Le Jobbik, qui ne parvenait pas à gagner du terrain sur la base d'un programme d'extrême droite, s'est recentré, alors même que le Premier ministre Viktor Orban évoluait vers une droite plus radicale, avec ses mesures anti-migrants.
Mais le scrutin du 8 avril dernier a permis à Viktor Orban de rempiler pour un troisième mandat avec une majorité des deux-tiers au parlement magyar.
Le vice-président du Jobbik, Laszlo Toroczkai, âgé de 40 ans, a annoncé à la presse la création d'une nouvelle plateforme plus radicale et a donné aux dirigeants du parti jusqu'au 23 juin pour l'intégrer à la politique du parti.
"S'ils ne négocient pas avec nous, ou qu'ils rejettent la plateforme, cela pourrait mener à une scission, qui serait dommageable pour le Jobbik", a-t-il dit.
Cette nouvelle ligne radicale intègre des mesures fidèles aux idées initiales du parti, comme la fin de l'immigration, une ligne plus dure envers la communauté Roms et le soutien des minorités hongroises des pays voisins.

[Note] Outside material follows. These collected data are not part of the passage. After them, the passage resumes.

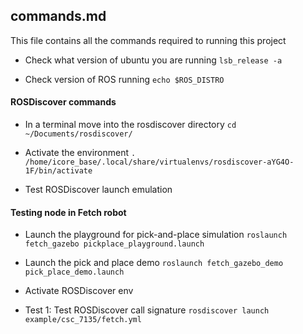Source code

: ## commands.md

This file contains all the commands required to running this project

* Check what version of ubuntu you are running
```lsb_release -a```

* Check version of ROS running
```echo $ROS_DISTRO```

#### ROSDiscover commands
* In a terminal move into the rosdiscover directory ```cd ~/Documents/rosdiscover/``` 

* Activate the environment ```. /home/icore_base/.local/share/virtualenvs/rosdiscover-aYG4O-1F/bin/activate```

* Test ROSDiscover launch emulation

#### Testing node in Fetch robot
* Launch the playground for pick-and-place simulation
```roslaunch fetch_gazebo pickplace_playground.launch```

* Launch the pick and place demo
```roslaunch fetch_gazebo_demo pick_place_demo.launch```

* Activate ROSDiscover env


* Test 1: Test ROSDiscover call signature
```rosdiscover launch example/csc_7135/fetch.yml```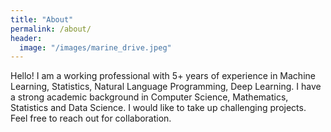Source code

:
 ```yaml
---
title: "About"
permalink: /about/
header:
  image: "/images/marine_drive.jpeg"
---
```


Hello! I am a working professional with 5+ years of experience in Machine Learning, Statistics, Natural Language Programming, Deep Learning. I have a strong academic background in Computer Science, Mathematics, Statistics and Data Science. I would like to take up challenging projects. Feel free to reach out for collaboration.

Les résultats décevants lors des législatives ont contraint le président du Jobbik, Gabor Vona, à démissionner.
Lors d'un congrès du parti début mai, Tamas Sneider, un modéré de 45 ans, a remporté 53,8% des suffrages devant Laszlo Toroczkai, avec 46,2% des voix.
"Ces 46% obligent le parti à s'engager avec (notre) plateforme, qui englobe près de la moitié des membres du parti", estime le candidat malheureux à la direction de la formation d'extrême-droite.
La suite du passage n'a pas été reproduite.